Normalised files with binned value of expression and tissue specificity values for each target are available from our data download page.
GTEx Consortium. The Genotype-Tissue Expression (GTEx) project. Nat Genet. 2013 Jun;45(6):580-5. doi: 10.1038/ng.2653. PMID: 23715323; PMCID: PMC4010069.
Papatheodorou I, Moreno P, Manning J, Fuentes AM, George N, Fexova S, Fonseca NA, Füllgrabe A, Green M, Huang N, Huerta L, Iqbal H, Jianu M, Mohammed S, Zhao L, Jarnuczak AF, Jupp S, Marioni J, Meyer K, Petryszak R, Prada Medina CA, Talavera-López C, Teichmann S, Vizcaino JA, Brazma A. Expression Atlas update: from tissues to single cells.
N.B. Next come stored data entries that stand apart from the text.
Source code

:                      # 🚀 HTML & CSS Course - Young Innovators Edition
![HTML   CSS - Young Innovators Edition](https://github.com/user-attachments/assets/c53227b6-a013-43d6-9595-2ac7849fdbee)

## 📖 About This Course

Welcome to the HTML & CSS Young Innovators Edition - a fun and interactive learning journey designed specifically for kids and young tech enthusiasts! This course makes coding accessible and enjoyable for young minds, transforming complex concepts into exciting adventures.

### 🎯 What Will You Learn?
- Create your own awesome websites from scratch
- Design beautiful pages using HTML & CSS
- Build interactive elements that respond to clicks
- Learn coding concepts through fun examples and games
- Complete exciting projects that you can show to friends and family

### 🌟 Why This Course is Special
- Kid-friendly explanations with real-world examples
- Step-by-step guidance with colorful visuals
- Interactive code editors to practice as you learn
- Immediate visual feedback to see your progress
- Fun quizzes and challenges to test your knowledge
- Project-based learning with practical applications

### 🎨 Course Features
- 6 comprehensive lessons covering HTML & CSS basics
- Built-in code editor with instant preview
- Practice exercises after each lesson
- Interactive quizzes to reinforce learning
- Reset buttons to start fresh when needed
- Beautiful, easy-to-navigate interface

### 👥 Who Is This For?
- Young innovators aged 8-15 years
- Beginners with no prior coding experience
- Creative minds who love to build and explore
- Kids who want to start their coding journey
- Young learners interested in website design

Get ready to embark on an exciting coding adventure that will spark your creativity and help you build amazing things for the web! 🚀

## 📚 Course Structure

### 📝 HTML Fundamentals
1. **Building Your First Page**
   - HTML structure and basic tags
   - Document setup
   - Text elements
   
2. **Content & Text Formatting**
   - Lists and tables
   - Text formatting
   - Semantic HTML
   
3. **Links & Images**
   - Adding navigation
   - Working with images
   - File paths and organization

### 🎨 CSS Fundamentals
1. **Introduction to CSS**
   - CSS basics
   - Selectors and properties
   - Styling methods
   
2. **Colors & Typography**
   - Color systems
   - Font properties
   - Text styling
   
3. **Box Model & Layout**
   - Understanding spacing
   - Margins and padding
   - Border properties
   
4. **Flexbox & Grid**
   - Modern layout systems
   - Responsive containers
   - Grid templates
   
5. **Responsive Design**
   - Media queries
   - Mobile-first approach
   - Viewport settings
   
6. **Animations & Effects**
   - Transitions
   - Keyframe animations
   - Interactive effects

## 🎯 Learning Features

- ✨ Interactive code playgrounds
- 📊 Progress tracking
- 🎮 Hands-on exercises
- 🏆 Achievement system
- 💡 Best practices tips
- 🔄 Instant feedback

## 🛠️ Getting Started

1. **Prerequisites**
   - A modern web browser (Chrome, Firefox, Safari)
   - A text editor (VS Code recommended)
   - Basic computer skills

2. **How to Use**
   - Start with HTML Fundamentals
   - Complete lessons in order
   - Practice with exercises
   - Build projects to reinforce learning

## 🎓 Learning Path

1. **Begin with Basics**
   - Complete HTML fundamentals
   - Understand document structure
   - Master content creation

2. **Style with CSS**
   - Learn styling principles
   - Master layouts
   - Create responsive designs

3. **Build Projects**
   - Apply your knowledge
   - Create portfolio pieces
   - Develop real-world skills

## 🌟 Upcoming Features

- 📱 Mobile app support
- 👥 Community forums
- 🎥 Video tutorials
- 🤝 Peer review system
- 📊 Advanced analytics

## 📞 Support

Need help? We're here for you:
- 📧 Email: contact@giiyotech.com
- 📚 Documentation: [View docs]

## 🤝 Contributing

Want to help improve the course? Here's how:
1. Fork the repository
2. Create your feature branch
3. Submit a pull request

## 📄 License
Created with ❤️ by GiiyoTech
Nucleic Acids Res. 2020 Jan 8;48(D1):D77-D83. doi: 10.1093/nar/gkz947. PMID: 31665515; PMCID: PMC7145605.
Uhlén M, Fagerberg L, Hallström BM, Lindskog C, Oksvold P, Mardinoglu A, Sivertsson Å, Kampf C, Sjöstedt E, Asplund A, Olsson I, Edlund K, Lundberg E, Navani S, Szigyarto CA, Odeberg J, Djureinovic D, Takanen JO, Hober S, Alm T, Edqvist PH, Berling H, Tegel H, Mulder J, Rockberg J, Nilsson P, Schwenk JM, Hamsten M, von Feilitzen K, Forsberg M, Persson L, Johansson F, Zwahlen M, von Heijne G, Nielsen J, Pontén F. Proteomics. Tissue-based map of the human proteome. Science. 2015 Jan 23;347(6220):1260419. doi: 10.1126/science.1260419. PMID: 25613900.